# PROBLEM DETAILS:
From the entries, filter out every line that lacks "Blacklisted" and copy the rest.

Stored data
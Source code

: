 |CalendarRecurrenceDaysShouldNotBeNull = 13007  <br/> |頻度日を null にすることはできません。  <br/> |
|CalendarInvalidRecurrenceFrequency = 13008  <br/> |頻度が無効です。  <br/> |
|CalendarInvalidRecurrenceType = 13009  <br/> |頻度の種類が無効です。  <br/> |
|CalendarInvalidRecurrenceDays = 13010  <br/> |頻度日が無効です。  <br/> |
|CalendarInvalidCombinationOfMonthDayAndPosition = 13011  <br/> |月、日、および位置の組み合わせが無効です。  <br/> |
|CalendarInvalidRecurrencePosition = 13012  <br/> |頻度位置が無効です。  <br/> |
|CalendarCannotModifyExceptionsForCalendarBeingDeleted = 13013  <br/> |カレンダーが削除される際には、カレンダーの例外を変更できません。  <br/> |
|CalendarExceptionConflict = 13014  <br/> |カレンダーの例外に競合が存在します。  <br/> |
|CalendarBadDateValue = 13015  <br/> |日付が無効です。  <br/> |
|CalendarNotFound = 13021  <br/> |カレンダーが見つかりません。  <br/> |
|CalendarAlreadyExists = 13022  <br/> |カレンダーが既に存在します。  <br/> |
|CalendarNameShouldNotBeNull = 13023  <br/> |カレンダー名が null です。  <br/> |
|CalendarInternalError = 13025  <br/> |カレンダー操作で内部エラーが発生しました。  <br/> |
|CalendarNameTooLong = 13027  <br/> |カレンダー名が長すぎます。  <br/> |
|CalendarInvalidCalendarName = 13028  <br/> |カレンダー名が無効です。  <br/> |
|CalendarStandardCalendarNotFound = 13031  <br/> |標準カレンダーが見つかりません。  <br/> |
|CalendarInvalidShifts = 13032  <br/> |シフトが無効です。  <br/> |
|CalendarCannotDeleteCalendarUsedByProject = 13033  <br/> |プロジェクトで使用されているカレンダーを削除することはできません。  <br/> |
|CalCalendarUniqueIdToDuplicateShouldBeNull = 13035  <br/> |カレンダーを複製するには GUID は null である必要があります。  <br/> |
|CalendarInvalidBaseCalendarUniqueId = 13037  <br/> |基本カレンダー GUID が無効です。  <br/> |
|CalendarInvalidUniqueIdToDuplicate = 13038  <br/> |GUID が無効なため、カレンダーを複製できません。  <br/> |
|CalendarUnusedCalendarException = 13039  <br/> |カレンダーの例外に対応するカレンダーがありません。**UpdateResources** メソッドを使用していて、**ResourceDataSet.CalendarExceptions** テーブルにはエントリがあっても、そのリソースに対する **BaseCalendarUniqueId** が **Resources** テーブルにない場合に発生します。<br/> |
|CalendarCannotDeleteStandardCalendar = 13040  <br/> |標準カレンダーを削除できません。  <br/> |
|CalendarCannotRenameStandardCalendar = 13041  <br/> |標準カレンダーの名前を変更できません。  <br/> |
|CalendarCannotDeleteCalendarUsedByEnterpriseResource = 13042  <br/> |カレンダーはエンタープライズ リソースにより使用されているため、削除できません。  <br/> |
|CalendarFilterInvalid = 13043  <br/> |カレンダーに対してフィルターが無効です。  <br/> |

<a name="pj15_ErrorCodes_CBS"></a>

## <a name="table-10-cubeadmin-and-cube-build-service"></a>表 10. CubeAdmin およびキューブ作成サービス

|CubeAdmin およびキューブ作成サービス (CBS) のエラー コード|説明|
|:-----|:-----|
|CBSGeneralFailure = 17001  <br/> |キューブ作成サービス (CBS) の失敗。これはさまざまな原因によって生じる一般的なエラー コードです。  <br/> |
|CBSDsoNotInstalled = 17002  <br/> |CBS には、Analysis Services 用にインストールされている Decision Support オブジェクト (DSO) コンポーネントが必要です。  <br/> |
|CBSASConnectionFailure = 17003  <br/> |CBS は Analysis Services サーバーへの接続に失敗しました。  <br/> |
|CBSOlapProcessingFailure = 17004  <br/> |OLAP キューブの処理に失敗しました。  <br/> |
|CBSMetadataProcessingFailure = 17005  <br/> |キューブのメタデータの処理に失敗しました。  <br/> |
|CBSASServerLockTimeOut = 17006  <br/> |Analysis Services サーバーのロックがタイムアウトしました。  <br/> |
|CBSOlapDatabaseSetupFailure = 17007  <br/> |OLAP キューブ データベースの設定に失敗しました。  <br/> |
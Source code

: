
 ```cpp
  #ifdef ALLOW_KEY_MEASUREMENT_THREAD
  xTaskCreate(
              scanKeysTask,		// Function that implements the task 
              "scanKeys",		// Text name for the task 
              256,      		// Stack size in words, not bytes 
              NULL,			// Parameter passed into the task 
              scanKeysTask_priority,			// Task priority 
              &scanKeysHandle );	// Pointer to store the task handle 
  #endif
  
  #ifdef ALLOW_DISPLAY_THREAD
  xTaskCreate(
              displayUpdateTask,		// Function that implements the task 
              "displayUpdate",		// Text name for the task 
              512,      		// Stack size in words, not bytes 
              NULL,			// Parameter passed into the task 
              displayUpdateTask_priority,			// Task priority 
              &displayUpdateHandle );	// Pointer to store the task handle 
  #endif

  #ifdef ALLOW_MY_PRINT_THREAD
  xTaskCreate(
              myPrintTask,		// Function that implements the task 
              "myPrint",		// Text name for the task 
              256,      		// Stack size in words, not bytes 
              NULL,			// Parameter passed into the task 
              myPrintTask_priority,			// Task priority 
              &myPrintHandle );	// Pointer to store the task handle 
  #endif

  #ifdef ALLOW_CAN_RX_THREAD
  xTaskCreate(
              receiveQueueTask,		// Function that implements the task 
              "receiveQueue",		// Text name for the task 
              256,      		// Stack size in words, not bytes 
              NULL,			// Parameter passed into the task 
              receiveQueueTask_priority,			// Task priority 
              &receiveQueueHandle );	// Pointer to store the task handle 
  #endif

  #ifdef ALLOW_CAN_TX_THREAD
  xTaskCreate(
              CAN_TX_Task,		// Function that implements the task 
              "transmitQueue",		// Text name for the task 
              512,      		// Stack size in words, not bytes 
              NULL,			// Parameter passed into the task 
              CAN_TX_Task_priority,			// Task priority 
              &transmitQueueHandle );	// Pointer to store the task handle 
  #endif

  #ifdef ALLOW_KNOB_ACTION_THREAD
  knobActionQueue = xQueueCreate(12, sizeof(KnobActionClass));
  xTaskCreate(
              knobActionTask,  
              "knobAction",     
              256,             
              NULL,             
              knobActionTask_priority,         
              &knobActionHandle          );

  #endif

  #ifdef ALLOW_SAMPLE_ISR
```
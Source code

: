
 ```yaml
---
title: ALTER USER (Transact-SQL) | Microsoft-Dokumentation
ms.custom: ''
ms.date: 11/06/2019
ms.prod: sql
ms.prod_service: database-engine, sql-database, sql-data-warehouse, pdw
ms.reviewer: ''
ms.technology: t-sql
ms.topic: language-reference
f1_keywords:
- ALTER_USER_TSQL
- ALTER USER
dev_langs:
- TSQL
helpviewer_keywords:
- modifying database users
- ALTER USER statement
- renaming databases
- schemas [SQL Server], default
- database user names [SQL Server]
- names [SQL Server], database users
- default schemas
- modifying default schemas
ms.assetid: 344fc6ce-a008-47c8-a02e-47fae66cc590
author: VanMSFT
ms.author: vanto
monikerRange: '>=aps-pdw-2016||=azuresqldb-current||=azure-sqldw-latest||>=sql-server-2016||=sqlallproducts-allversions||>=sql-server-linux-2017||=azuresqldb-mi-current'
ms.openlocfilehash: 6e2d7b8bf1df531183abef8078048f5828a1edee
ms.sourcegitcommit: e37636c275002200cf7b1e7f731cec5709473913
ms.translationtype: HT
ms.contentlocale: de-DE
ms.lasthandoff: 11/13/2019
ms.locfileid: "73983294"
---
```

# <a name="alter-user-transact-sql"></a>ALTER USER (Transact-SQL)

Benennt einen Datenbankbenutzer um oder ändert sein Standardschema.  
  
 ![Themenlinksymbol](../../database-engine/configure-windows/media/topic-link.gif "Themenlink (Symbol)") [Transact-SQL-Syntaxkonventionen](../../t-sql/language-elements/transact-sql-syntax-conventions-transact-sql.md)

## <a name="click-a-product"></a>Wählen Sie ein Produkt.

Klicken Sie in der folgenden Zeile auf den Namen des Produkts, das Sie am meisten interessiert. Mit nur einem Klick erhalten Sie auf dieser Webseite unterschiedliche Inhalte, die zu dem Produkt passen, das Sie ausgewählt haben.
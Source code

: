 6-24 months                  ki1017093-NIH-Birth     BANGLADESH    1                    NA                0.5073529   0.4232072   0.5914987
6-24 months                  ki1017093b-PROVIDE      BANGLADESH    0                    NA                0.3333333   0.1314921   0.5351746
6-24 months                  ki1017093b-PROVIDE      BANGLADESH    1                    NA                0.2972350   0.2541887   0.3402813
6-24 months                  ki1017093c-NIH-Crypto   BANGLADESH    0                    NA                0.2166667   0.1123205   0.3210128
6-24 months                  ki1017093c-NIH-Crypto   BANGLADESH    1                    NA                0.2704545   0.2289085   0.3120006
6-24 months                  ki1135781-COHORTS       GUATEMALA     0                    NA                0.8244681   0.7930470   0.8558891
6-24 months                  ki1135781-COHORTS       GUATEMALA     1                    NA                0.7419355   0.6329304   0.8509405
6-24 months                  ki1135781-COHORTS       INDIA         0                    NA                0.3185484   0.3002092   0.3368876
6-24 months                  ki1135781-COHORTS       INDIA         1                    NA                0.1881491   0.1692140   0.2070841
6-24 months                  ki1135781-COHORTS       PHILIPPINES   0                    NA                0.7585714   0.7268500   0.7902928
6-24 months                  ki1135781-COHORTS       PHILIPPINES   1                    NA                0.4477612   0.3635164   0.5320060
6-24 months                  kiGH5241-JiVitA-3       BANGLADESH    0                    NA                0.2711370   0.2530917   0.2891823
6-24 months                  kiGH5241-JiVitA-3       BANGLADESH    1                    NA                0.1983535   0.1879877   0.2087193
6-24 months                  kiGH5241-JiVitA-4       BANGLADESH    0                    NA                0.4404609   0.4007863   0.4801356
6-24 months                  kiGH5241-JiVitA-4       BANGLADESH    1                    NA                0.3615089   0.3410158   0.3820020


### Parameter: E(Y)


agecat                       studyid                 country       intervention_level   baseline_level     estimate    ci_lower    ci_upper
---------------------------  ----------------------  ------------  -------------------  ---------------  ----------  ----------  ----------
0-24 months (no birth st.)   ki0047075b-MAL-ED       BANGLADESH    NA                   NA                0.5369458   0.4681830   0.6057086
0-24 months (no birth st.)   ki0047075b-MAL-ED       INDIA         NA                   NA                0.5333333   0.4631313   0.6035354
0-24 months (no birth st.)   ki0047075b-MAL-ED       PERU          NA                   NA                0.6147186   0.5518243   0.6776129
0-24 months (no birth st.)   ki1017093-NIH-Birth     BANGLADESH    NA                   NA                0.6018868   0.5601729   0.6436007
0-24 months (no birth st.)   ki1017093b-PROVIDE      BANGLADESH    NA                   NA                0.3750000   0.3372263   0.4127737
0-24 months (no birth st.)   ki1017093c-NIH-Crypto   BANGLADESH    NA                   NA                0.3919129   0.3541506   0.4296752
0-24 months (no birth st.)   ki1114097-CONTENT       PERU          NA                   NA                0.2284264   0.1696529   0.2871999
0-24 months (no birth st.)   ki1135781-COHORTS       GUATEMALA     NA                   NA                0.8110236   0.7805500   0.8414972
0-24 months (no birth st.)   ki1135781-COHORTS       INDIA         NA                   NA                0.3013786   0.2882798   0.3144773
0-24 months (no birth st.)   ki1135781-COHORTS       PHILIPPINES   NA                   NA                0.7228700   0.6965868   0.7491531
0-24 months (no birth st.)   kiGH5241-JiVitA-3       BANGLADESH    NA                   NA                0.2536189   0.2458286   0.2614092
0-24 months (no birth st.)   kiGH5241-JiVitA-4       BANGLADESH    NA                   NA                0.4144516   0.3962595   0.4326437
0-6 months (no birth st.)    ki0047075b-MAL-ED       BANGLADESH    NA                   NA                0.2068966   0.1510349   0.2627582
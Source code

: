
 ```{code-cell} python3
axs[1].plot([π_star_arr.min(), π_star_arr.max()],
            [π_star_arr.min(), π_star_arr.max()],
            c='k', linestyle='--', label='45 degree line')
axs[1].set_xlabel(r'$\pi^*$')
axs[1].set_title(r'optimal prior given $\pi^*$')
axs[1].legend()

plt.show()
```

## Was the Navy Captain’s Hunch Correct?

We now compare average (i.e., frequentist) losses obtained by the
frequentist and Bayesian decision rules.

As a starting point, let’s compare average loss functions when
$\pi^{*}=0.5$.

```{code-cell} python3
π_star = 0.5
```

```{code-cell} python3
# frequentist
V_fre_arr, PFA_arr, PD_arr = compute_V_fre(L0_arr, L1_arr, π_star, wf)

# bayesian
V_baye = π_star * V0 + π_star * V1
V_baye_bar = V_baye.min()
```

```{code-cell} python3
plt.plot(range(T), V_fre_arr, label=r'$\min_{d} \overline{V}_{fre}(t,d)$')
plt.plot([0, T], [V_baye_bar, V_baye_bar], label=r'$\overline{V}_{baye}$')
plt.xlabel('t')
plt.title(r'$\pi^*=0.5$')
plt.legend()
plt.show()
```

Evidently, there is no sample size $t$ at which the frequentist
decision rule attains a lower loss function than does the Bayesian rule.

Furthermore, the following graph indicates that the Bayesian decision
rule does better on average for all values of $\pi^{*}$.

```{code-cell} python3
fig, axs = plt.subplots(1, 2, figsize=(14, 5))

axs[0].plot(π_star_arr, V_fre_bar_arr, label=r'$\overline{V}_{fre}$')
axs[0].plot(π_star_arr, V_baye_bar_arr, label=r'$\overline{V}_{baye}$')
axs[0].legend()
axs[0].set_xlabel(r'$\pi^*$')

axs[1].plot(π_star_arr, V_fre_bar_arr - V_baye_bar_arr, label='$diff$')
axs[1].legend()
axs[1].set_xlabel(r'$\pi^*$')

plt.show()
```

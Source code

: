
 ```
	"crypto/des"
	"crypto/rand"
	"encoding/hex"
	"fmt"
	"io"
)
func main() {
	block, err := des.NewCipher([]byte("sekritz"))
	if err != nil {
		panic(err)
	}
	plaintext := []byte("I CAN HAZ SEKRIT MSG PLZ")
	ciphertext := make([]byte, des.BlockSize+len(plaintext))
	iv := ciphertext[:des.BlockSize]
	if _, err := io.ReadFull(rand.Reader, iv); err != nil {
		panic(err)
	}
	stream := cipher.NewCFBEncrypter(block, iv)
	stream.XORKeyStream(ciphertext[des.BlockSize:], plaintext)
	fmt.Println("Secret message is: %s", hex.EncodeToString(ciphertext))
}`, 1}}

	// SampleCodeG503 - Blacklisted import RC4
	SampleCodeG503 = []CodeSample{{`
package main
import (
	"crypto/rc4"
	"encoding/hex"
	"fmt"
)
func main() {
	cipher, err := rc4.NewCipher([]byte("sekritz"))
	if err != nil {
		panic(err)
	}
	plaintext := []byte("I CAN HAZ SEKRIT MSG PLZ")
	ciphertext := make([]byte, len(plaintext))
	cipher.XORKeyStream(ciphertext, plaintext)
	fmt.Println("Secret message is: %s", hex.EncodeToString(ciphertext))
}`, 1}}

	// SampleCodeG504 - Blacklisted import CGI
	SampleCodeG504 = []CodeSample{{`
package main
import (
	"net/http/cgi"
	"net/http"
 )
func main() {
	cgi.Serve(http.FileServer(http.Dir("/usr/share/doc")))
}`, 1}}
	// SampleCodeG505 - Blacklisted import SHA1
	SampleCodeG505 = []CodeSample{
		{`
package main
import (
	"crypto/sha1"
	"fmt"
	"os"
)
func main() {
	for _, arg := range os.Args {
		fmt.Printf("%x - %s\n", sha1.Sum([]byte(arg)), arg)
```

# EXPECTED OUTPUT:
	// SampleCodeG503 - Blacklisted import RC4
	// SampleCodeG504 - Blacklisted import CGI
	// SampleCodeG505 - Blacklisted import SHA1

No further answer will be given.